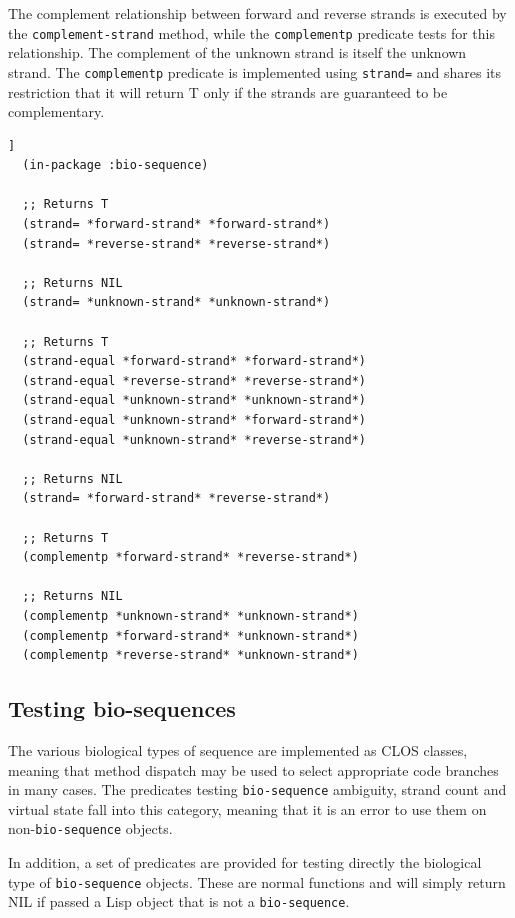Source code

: \documentclass[a4paper, 12pt]{article}
\begin{document}
The complement relationship between forward and reverse strands is
executed by the \lstinline!complement-strand! method, while the
\lstinline!complementp! predicate tests for this relationship. The
complement of the unknown strand is itself the unknown strand. The
\lstinline!complementp! predicate is implemented using
\lstinline!strand=! and shares its restriction that it will return T
only if the strands are guaranteed to be complementary.

\begin{lstlisting}[caption={Sequence strand operations},
  label=lst:testing-bioseq,float=[tbph]]
  (in-package :bio-sequence)

  ;; Returns T
  (strand= *forward-strand* *forward-strand*)
  (strand= *reverse-strand* *reverse-strand*)

  ;; Returns NIL
  (strand= *unknown-strand* *unknown-strand*)
  
  ;; Returns T
  (strand-equal *forward-strand* *forward-strand*)
  (strand-equal *reverse-strand* *reverse-strand*)
  (strand-equal *unknown-strand* *unknown-strand*)
  (strand-equal *unknown-strand* *forward-strand*)
  (strand-equal *unknown-strand* *reverse-strand*)
  
  ;; Returns NIL
  (strand= *forward-strand* *reverse-strand*)
  
  ;; Returns T
  (complementp *forward-strand* *reverse-strand*)

  ;; Returns NIL
  (complementp *unknown-strand* *unknown-strand*)
  (complementp *forward-strand* *unknown-strand*)
  (complementp *reverse-strand* *unknown-strand*)
\end{lstlisting}


\subsection{Testing bio-sequences}

The various biological types of sequence are implemented as CLOS
classes, meaning that method dispatch may be used to select
appropriate code branches in many cases. The predicates testing
\lstinline!bio-sequence! ambiguity, strand count and virtual state
fall into this category, meaning that it is an error to use them on
non-\lstinline!bio-sequence! objects.

In addition, a set of predicates are provided for testing directly the
biological type of \lstinline!bio-sequence! objects. These are normal
functions and will simply return NIL if passed a Lisp object that is
not a \lstinline!bio-sequence!.
\end{document}

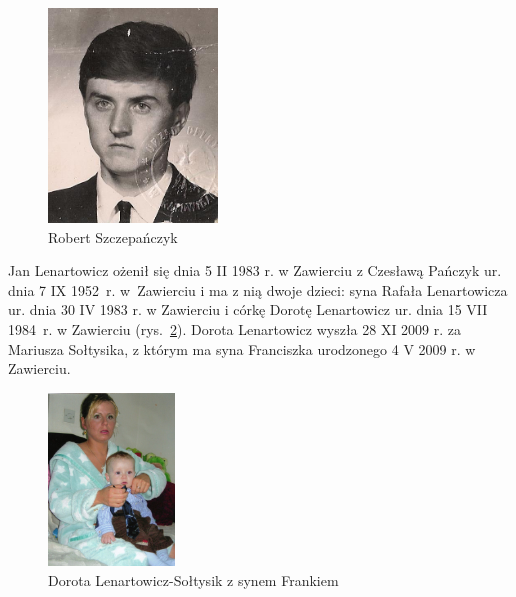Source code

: \begin{figure}
	\begin{center}
		\includegraphics[width=0.4\textwidth]{zdjecia/robert_szczepanczyk.jpg}
		\caption{Robert Szczepańczyk}
		\label{rys:robert_szczepanczyk}
	\end{center}
\end{figure}

Jan Lenartowicz ożenił się dnia 5 II 1983 r. w Zawierciu z Czesławą Pańczyk ur. dnia 7 IX 1952~r. w~Zawierciu i ma z nią dwoje dzieci: syna Rafała Lenartowicza ur. dnia 30 IV 1983 r. w Zawierciu i córkę Dorotę Lenartowicz ur. dnia 15 VII 1984~r. w Zawierciu (rys.~\ref{rys:dorota_lenartowicz_z_synem_frankiem}). Dorota Lenartowicz wyszła 28 XI  2009 r. za Mariusza Sołtysika, z którym ma syna Franciszka urodzonego 4 V 2009 r. w Zawierciu.

\begin{figure}[!ht]
\begin{center}
\includegraphics[width=0.3\textwidth]{zdjecia/dorota_lenartowicz_z_synem_frankiem.jpg}
\caption{Dorota Lenartowicz-Sołtysik z synem Frankiem}
\label{rys:dorota_lenartowicz_z_synem_frankiem}
\end{center}
\end{figure}

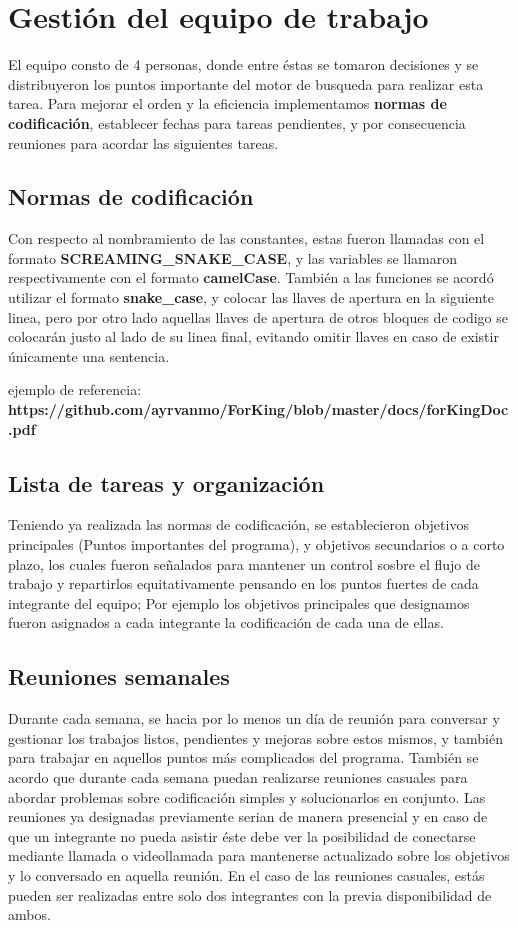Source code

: \section{Gestión del equipo de trabajo}
\rhostart{}

El equipo consto de 4 personas, donde entre éstas se tomaron decisiones y se distribuyeron los puntos importante del motor de busqueda para realizar esta tarea. Para mejorar el orden y la eficiencia implementamos \textbf{normas de codificación}, establecer fechas para tareas pendientes, y por consecuencia reuniones para acordar las siguientes tareas.

\subsection{Normas de codificación}
Con respecto al nombramiento de las constantes, estas fueron llamadas con el formato \textbf{SCREAMING\_SNAKE\_CASE}, y las variables se llamaron respectivamente con el formato \textbf{camelCase}. También a las funciones se acordó utilizar el formato \textbf{snake\_case}, y colocar las llaves de apertura en la siguiente linea, pero por otro lado aquellas llaves de apertura de otros bloques de codigo se colocarán justo al lado de su linea final, evitando omitir llaves en caso de existir únicamente una sentencia.

ejemplo de referencia: \textbf{https://github.com/ayrvanmo/ForKing/blob/master/docs/forKingDoc.pdf}

\subsection{Lista de tareas y organización}
Teniendo ya realizada las normas de codificación, se establecieron objetivos principales (Puntos importantes del programa), y objetivos secundarios o a corto plazo, los cuales fueron señalados para mantener un control sosbre el flujo de trabajo y repartirlos equitativamente pensando en los puntos fuertes de cada integrante del equipo; Por ejemplo los objetivos principales que designamos fueron asignados a cada integrante la codificación de cada una de ellas.

\subsection{Reuniones semanales}
Durante cada semana, se hacia por lo menos un día de reunión para conversar y gestionar los trabajos listos, pendientes y mejoras sobre estos mismos, y también para trabajar en aquellos puntos más complicados del programa. También se acordo que durante cada semana puedan realizarse reuniones casuales para abordar problemas sobre codificación simples y solucionarlos en conjunto. Las reuniones ya designadas previamente serian de manera presencial y en caso de que un integrante no pueda asistir éste debe ver la posibilidad de conectarse mediante llamada o videollamada para mantenerse actualizado sobre los objetivos y lo conversado en aquella reunión. En el caso de las reuniones casuales, estás pueden ser realizadas entre solo dos integrantes con la previa disponibilidad de ambos.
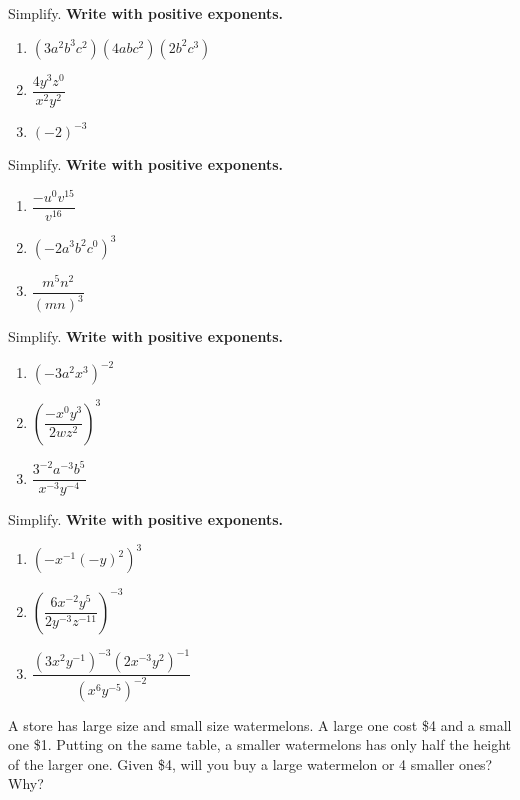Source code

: \documentclass[en,11pt]{elegantbook}
\let\BeginKnitrBlock\begin \let\EndKnitrBlock\end
\begin{document}
\BeginKnitrBlock{exercise}
\protect\hypertarget{exr:unnamed-chunk-6}{}{\label{exr:unnamed-chunk-6} }
Simplify. \textbf{Write with positive exponents.}

\begin{enumerate}
\def\labelenumi{\arabic{enumi}.}

\item
  \((3a^2b^3c^2)(4abc^2)(2b^2c^3)\)
\item
  \(\dfrac{4y^3z^0}{x^2y^2}\)
\item
  \((-2)^{-3}\)
\end{enumerate}
\EndKnitrBlock{exercise}

\BeginKnitrBlock{exercise}
\protect\hypertarget{exr:unnamed-chunk-7}{}{\label{exr:unnamed-chunk-7} }
Simplify. \textbf{Write with positive exponents.}

\begin{enumerate}
\def\labelenumi{\arabic{enumi}.}

\item
  \(\dfrac{-u^0v^{15}}{v^{16}}\)
\item
  \((-2a^3b^2c^0)^3\)
\item
  \(\dfrac{m^5 n^{2}}{(mn)^3}\)
\end{enumerate}
\EndKnitrBlock{exercise}

\BeginKnitrBlock{exercise}
\protect\hypertarget{exr:unnamed-chunk-8}{}{\label{exr:unnamed-chunk-8} }
Simplify. \textbf{Write with positive exponents.}

\begin{enumerate}
\def\labelenumi{\arabic{enumi}.}

\item
  \((-3a^2x^3)^{-2}\)
\item
  \(\left(\dfrac{-x^0y^3}{2wz^2}\right)^3\)
\item
  \(\dfrac{3^{-2}a^{-3}b^5}{x^{-3}y^{-4}}\)
\end{enumerate}
\EndKnitrBlock{exercise}

\BeginKnitrBlock{exercise}
\protect\hypertarget{exr:unnamed-chunk-9}{}{\label{exr:unnamed-chunk-9} }
Simplify. \textbf{Write with positive exponents.}

\begin{enumerate}
\def\labelenumi{\arabic{enumi}.}

\item
  \(\left(-x^{-1}(-y)^2\right)^3\)
\item
  \(\left(\dfrac{6x^{-2}y^5}{2y^{-3}z^{-11}}\right)^{-3}\)
\item
  \(\dfrac{(3 x^{2} y^{-1})^{-3}(2 x^{-3} y^{2})^{-1}}{(x^{6} y^{-5})^{-2}}\)
\end{enumerate}
\EndKnitrBlock{exercise}

\BeginKnitrBlock{exercise}
\protect\hypertarget{exr:unnamed-chunk-10}{}{\label{exr:unnamed-chunk-10} }
A store has large size and small size watermelons. A large one cost \$4 and a small one \$1. Putting on the same table, a smaller watermelons has only half the height of the larger one. Given \$4, will you buy a large watermelon or 4 smaller ones? Why?
\EndKnitrBlock{exercise}


\end{document}
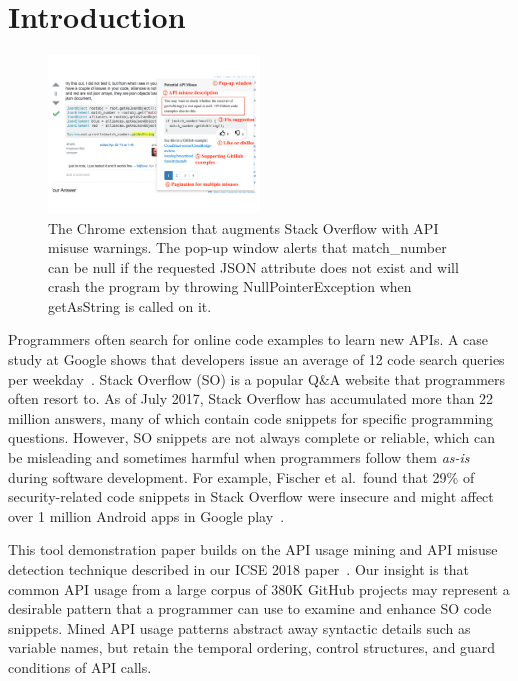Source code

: \section{Introduction}
\label{sec:intro}

\begin{figure}
\centering
\includegraphics[width=0.5\textwidth]{examplecheck-screenshot.pdf}
  \caption{The {\tool} Chrome extension that augments Stack Overflow with API misuse warnings. The pop-up window alerts that {\ttt match\_number} can be {\ttt null} if the requested {\ttt JSON} attribute does not exist and will crash the program by throwing {\ttt NullPointerException} when {\ttt getAsString} is called on it.}
  \label{fig:screenshot}
  \vspace{-0.1in}
\end{figure}

Programmers often search for online code examples to learn new APIs. A case study at Google shows that developers issue an average of 12 code search queries per weekday~\cite{sadowski2015developers}. Stack Overflow (SO) is a popular Q\&A website that programmers often resort to. As of July 2017, Stack Overflow has accumulated more than 22 million answers, many of which contain code snippets for specific programming questions. However, SO snippets are not always complete or reliable, which can be misleading and sometimes harmful when programmers follow them {\em as-is} during software development. For example, Fischer et al.~found that 29\% of security-related code snippets in Stack Overflow were insecure and might affect over 1 million Android apps in Google play~\cite{fischer2017stack}. 

This tool demonstration paper builds on the API usage mining and API misuse detection technique described in our ICSE 2018 paper~\cite{zhang2018code}. Our insight is that common API usage from a large corpus of 380K GitHub projects may represent a desirable pattern that a programmer can use to examine and enhance SO code snippets. Mined API usage patterns abstract away syntactic details such as variable names, but retain the temporal ordering, control structures, and guard conditions of API calls.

§ §

- YOUR TASK: From the data above, gather every line that includes the word "integrante".

- SOLUTION TO THIS TASK:
Teniendo ya realizada las normas de codificación, se establecieron objetivos principales (Puntos importantes del programa), y objetivos secundarios o a corto plazo, los cuales fueron señalados para mantener un control sosbre el flujo de trabajo y repartirlos equitativamente pensando en los puntos fuertes de cada integrante del equipo; Por ejemplo los objetivos principales que designamos fueron asignados a cada integrante la codificación de cada una de ellas.
Durante cada semana, se hacia por lo menos un día de reunión para conversar y gestionar los trabajos listos, pendientes y mejoras sobre estos mismos, y también para trabajar en aquellos puntos más complicados del programa. También se acordo que durante cada semana puedan realizarse reuniones casuales para abordar problemas sobre codificación simples y solucionarlos en conjunto. Las reuniones ya designadas previamente serian de manera presencial y en caso de que un integrante no pueda asistir éste debe ver la posibilidad de conectarse mediante llamada o videollamada para mantenerse actualizado sobre los objetivos y lo conversado en aquella reunión. En el caso de las reuniones casuales, estás pueden ser realizadas entre solo dos integrantes con la previa disponibilidad de ambos.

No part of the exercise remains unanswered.